At the end, workers were not convinced they would be better off carrying UAW cards. They would not have seen much increase in pay (they currently earn about $19.50 per hour, in line with newly hired UAW workers in Detroit), and it is unlikely that work rules would have changed much in their favor. The big selling point, and the reason that VW supposedly supported the union effort, was the prospect that a German-style “works council” would be established. So what?
Work councils are prevalent in Europe, and provide a forum for elected representatives of blue and white-collar workers to influence management decisions about work rules, schedules, hiring and the like. They are not involved with pay levels and they cannot call a strike. Consider them “union-light.” To a worker, they sound appealing; who doesn’t want a seat at the table?
There are no works councils operating today in the U.S., but suddenly many on the Left think they would be a dandy addition to our labor landscape. Color me skeptical, but the enthusiasm for a new form of worker representation appears an attempt at re-branding organized labor in order to stem its demise. (The UAW, for instance, has seen its membership shrink 75 percent over 35 years.)
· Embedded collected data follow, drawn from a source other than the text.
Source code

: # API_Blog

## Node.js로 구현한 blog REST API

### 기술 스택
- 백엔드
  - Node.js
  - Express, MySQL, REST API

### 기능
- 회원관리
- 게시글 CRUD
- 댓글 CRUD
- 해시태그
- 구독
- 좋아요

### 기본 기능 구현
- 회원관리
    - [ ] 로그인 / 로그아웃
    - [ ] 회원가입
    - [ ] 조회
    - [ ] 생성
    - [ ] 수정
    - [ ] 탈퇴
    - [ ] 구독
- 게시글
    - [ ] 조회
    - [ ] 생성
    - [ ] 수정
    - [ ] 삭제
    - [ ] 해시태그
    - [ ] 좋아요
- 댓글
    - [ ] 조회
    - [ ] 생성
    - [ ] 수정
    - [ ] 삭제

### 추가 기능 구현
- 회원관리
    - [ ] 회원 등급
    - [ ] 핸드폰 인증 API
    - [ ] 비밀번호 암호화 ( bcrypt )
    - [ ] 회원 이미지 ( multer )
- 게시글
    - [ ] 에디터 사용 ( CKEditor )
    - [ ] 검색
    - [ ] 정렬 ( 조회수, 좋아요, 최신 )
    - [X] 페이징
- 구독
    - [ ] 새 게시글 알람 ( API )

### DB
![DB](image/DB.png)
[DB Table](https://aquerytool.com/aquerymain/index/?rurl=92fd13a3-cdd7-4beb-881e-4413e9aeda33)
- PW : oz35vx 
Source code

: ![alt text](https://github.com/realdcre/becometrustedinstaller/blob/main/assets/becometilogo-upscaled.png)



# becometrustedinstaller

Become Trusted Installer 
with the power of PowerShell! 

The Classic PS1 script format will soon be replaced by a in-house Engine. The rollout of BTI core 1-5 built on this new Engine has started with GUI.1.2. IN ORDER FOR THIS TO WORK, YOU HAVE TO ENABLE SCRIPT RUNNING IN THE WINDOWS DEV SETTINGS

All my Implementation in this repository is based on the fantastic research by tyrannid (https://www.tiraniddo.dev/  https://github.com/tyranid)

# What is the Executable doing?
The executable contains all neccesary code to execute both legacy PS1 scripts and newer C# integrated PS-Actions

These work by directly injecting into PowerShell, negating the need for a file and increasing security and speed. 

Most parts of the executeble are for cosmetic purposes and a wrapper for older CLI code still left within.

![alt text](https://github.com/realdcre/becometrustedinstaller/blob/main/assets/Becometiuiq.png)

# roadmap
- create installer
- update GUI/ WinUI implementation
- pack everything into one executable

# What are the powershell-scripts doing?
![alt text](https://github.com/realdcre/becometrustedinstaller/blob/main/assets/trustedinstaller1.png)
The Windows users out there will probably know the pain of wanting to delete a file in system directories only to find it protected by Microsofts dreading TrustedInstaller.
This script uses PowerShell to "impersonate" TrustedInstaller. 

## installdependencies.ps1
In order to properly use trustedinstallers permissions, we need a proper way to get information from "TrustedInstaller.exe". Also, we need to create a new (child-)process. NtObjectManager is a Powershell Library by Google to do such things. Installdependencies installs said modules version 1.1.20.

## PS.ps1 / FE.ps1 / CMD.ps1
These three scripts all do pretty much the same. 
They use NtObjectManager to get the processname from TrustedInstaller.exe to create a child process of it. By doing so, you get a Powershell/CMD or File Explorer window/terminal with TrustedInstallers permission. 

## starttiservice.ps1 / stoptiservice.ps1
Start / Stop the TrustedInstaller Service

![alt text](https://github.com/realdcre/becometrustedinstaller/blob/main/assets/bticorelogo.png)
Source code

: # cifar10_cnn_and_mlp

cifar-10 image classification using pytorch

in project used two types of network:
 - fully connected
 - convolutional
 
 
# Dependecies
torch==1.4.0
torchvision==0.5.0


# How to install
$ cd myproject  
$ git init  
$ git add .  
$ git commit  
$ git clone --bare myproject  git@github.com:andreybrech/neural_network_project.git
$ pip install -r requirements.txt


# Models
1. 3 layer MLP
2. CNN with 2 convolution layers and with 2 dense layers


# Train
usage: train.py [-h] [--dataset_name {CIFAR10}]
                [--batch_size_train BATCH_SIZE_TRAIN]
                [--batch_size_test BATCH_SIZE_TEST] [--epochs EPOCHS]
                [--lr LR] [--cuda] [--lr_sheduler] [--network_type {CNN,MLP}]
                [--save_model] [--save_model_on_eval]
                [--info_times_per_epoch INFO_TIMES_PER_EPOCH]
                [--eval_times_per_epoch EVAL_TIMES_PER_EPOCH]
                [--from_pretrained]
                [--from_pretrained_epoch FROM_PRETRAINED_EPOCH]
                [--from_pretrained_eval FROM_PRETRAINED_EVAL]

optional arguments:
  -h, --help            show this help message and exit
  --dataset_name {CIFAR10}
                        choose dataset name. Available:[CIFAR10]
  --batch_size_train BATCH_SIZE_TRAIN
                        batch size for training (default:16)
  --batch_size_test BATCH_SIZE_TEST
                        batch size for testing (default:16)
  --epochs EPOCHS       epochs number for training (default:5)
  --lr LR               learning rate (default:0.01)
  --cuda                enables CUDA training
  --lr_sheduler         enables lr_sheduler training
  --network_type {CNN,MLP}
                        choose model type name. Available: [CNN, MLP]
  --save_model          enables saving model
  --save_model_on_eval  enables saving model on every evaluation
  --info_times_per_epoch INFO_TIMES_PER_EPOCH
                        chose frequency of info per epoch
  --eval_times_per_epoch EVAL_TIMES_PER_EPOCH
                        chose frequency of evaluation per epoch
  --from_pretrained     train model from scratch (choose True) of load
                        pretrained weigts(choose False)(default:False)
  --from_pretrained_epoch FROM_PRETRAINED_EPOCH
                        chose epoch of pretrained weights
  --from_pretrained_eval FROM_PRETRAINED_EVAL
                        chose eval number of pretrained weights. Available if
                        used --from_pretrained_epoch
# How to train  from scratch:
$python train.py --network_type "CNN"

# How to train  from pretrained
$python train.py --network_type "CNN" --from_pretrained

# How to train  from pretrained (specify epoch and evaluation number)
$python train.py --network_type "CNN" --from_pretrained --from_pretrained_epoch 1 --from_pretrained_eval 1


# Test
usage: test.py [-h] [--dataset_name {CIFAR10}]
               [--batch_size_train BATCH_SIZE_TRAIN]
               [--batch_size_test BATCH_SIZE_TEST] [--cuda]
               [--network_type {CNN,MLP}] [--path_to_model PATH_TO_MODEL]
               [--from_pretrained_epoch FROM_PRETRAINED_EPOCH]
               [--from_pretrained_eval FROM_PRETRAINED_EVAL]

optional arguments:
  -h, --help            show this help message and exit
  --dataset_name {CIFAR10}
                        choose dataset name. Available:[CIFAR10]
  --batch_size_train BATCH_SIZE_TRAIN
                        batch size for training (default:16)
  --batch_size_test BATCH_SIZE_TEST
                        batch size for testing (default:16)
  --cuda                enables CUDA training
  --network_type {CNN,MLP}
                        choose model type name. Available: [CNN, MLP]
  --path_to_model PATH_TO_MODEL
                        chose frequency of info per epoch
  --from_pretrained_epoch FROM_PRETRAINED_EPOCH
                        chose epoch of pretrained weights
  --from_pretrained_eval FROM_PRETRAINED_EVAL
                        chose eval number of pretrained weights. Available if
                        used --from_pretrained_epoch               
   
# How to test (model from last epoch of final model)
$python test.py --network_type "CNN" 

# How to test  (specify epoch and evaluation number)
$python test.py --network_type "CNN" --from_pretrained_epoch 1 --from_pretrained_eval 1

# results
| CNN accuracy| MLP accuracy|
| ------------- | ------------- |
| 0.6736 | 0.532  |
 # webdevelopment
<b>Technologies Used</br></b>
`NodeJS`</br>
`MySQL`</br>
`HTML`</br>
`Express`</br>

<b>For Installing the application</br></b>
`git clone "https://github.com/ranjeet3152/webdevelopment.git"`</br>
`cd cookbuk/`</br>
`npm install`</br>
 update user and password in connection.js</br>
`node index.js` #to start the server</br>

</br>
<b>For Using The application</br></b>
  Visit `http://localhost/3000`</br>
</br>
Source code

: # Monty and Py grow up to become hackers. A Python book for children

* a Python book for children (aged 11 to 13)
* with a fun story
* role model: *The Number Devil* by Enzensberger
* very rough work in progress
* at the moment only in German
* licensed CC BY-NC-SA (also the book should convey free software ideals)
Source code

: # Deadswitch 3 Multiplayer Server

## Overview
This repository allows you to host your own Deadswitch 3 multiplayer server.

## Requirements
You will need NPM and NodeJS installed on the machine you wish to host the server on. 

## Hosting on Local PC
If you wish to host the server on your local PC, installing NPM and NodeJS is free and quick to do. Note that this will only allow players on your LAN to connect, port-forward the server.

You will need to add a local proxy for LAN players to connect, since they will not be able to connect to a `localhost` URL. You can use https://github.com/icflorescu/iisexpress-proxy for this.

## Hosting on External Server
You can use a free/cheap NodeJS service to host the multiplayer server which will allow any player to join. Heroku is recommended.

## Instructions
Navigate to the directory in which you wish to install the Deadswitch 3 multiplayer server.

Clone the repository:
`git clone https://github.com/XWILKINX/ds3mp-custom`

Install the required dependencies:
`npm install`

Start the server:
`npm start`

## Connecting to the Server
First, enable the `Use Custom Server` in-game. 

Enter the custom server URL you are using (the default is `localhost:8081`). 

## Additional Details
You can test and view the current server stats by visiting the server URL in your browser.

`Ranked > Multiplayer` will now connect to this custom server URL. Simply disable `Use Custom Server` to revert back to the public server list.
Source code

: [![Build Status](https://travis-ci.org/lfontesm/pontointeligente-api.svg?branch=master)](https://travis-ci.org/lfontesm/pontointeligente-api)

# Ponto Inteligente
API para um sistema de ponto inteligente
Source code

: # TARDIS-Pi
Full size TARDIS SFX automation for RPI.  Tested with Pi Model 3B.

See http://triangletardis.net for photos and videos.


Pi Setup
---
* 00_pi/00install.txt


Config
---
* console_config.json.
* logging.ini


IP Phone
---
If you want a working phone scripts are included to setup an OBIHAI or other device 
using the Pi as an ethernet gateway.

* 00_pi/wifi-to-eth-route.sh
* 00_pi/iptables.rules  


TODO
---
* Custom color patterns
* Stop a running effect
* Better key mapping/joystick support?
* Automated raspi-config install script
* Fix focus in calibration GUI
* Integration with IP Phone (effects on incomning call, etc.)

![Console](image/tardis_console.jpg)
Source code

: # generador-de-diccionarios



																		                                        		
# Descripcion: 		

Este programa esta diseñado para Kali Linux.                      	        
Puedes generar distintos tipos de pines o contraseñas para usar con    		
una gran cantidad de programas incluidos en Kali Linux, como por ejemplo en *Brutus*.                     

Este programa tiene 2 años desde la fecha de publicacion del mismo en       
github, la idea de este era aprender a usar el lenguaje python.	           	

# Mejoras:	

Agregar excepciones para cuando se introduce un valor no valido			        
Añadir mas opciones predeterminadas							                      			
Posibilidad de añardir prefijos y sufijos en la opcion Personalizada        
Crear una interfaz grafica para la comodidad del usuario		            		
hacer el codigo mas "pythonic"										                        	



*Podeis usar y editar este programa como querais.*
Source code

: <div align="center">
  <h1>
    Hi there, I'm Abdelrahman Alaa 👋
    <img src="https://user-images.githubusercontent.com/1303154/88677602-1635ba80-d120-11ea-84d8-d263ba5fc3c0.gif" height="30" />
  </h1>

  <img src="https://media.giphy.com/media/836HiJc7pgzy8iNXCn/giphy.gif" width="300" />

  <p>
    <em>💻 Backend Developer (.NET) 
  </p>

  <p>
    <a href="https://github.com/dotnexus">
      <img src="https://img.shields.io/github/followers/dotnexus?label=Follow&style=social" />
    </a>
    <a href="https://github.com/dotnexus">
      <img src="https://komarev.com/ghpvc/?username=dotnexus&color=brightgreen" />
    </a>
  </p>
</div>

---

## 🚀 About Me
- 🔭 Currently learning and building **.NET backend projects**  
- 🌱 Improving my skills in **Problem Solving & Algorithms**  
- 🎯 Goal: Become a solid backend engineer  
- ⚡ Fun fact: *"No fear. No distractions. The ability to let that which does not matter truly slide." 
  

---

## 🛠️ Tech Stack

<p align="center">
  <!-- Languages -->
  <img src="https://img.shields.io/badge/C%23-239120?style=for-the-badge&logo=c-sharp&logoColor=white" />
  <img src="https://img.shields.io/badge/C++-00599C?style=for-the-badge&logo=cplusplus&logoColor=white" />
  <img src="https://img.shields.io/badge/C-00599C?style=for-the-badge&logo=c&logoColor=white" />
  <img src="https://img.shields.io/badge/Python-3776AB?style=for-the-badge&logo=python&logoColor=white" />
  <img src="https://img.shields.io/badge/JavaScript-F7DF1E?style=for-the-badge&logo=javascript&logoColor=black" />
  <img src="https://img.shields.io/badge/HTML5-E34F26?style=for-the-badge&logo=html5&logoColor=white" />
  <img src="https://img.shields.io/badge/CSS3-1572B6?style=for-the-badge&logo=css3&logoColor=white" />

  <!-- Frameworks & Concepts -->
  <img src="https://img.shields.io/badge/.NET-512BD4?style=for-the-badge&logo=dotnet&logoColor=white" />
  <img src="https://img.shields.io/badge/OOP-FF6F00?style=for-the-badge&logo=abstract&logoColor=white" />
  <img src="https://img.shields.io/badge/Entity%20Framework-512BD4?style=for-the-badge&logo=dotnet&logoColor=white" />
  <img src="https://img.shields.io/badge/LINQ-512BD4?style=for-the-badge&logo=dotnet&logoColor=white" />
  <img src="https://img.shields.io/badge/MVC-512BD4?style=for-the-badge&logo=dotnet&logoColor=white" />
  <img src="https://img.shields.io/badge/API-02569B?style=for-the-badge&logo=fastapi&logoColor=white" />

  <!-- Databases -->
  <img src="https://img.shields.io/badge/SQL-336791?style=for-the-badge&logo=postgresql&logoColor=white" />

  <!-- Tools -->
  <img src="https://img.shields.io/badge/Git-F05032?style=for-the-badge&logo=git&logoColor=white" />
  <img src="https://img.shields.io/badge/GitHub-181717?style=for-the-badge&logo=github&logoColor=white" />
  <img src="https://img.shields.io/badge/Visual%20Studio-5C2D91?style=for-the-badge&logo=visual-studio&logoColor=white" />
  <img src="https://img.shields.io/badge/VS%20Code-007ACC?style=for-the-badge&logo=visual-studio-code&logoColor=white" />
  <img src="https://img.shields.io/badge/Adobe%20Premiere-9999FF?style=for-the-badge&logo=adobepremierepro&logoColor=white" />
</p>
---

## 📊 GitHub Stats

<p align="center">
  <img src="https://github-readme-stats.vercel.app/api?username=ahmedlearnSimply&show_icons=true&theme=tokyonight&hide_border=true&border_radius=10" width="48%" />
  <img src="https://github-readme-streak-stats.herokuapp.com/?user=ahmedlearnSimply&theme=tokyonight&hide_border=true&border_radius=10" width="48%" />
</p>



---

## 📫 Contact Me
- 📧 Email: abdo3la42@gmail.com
Related: After Rejecting UAW, VW Workers May Still Get Work Council
Really, it’s rather clever. With unions losing ground fast and the public all too aware of the damage done by Big Labor (Exhibit two: Detroit), the UAW and its brethren need a new approach. If they can sell employees on the virtue of works councils, labor organizers can create a side door rationale for joining a union. That’s because advocates have pushed the notion that in order to host such a council, a company must first be unionized. That was the pitch in Chattanooga.
Enthusiasts cite evidence that works councils have contributed to Germany’s industrial success. A typical piece in The New York Times last fall said, “Managers in Germany see the councils as a way to head off labor problems and improve productivity.” (Notably, there hasn’t been as much coverage of works councils in Spain, for instance, where about 70 percent of workers are represented by councils and where productivity isn’t exactly soaring.)
The liberal blog ThinkProgress, in a recent piece titled “A New Idea to Empower Workers that Employers Actually Support,” says the councils “could not only give workers a foothold in power in an era of declining unionization, but they could also benefit employers themselves.” They cite an arcane study from the 1990s that describes potential benefits from improved communications between management and labor; but then they let the cat out of the bag by suggesting that “to bring a works council to a workplace in the U.S., workers would likely have to unionize as well.”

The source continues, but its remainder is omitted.